Si svolge infine alla luce di una lanterna in un seminterrato di una casa della capitale. Dopo aver esitato a pubblicare il suo vero nome, decide di nasconderlo con uno falso nonostante questo possa essere un ostacolo alla sua eventuale partenza dal Paese. Vi assiste ricoperta di nero rigoroso dalla testa ai piedi e accompagnata dal marito e dalla figlia di otto mesi. “Vado così per obbedire al governo talebano, ma non è comodo, non ci sono abituata e mi fa eccitare”, dice mentre apre una cartella con numerosi documenti dei suoi anni da atleta.
Diplomi, foto, accrediti… Stende tutto sul pavimento in moquette come argomentazione per dimostrare di aver avuto una vita precedente in numerosi paesi e che il calcio, a differenza di altri suoi colleghi, non è stato il suo passaporto per sottrarsi al rigore dell’Emirato Islamico. “Questo paese è diventato una prigione”, dice, ricordando il suo tempo come allenatore part-time presso il palazzo del Parlamento, un’istituzione ora nell’oblio.
“Ero una ragazza molto attiva, libera come un uccellino, ma ora non posso volare come prima da atleta”, si lamenta spiegando che, nonostante gli ostacoli che ha incontrato in casa, le sue tre sorelle minori si sono dedicate anche stessi allo sport. Un portiere e allenatore, un altro arbitro e l’ultimo giocatore. Essere una giocatrice di calcio in una società come quella afgana non è mai stato facile.
Tuttavia, oltre alla riluttanza che Tamana ha dovuto affrontare negli anni precedenti – con attacchi al padre nel suo stesso quartiere – ora ci sono aggressioni fisiche contro il marito e il suocero. “Ci sono parenti di entrambe le famiglie che trasmettono le nostre informazioni ai talebani”, dice mentre mostra una foto scattata da una finestra degli uomini barbuti che entrano nella sua casa.
Anche lo scandalo che ha circondato la Federcalcio che ha sede a Kabul negli anni precedenti non ha aiutato la sua carriera. È stato colto nel mezzo della tempesta della condanna del presidente, Keramuudin Karim, per abusi sessuali alla squalifica a vita. Lo ricorda in lacrime, perché era una delle vittime.

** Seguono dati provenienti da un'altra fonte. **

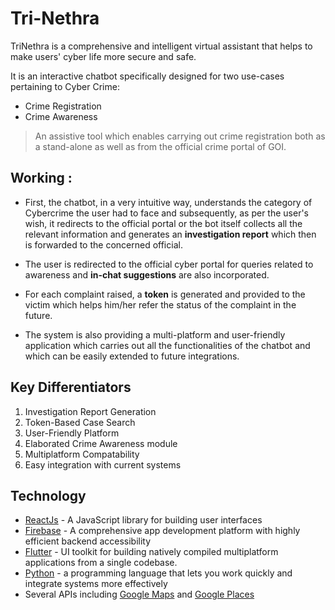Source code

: # Tri-Nethra

TriNethra is a comprehensive and intelligent virtual assistant that helps to make users' cyber life more secure and safe.

It is an interactive chatbot specifically designed for two use-cases pertaining to Cyber Crime:

* Crime Registration
* Crime Awareness

>An assistive tool which enables carrying
>out crime registration both as a stand-alone 
>as well as from the official crime portal of GOI.

## Working :
- First, the chatbot, in a very intuitive way, understands the category of Cybercrime the user had to face and subsequently, as per the user's wish, it redirects to the official portal or the bot itself collects all the relevant information and generates an **investigation report** which then is forwarded to the concerned official.

- The user is redirected to the official cyber portal for queries related to awareness and **in-chat suggestions** are also incorporated.

- For each complaint raised, a **token** is generated and provided to the victim which helps him/her refer the status of the complaint in the future.

- The system is also providing a multi-platform and user-friendly application which carries out all the functionalities of the chatbot and which can be easily extended to future integrations.


## Key Differentiators

1. Investigation Report Generation
2. Token-Based Case Search
3. User-Friendly Platform
4. Elaborated Crime Awareness module
5. Multiplatform Compatability
6. Easy integration with current systems

## Technology
* [ReactJs] - A JavaScript library for building user interfaces
* [Firebase] - A comprehensive app development platform with highly efficient backend accessibility
* [Flutter] - UI toolkit for building natively compiled multiplatform applications from a single codebase.
* [Python] - a programming language that lets you work quickly and integrate systems more effectively
* Several APIs including [Google Maps] and [Google Places]




[ReactJs]:(https://reactjs.org/)
[Firebase]:(https://firebase.google.com/)
[Flutter]: (https://flutter.dev/)
[Python]: (https://www.python.org/)
[Google Maps]:(https://developers.google.com/maps/documentation/embed/get-started)
[Google Places]:(https://developers.google.com/places/web-service/overview)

“A volte mi sveglio pensando che questo Afghanistan sia un sogno, ma scopro che non abbiamo nemmeno abbastanza per comprare il latte per la ragazza”, dice. Continua a parlare e, con un gesto più che insolito, inizia ad allattare la figlia. “Sono molto felice di averla come donna”. dice il marito, finora in silenzio e guardando la bambina. Dal canto suo, Tamana, in gesto di ribellione, decide di posare per la foto con una delle sue maglie da calcio.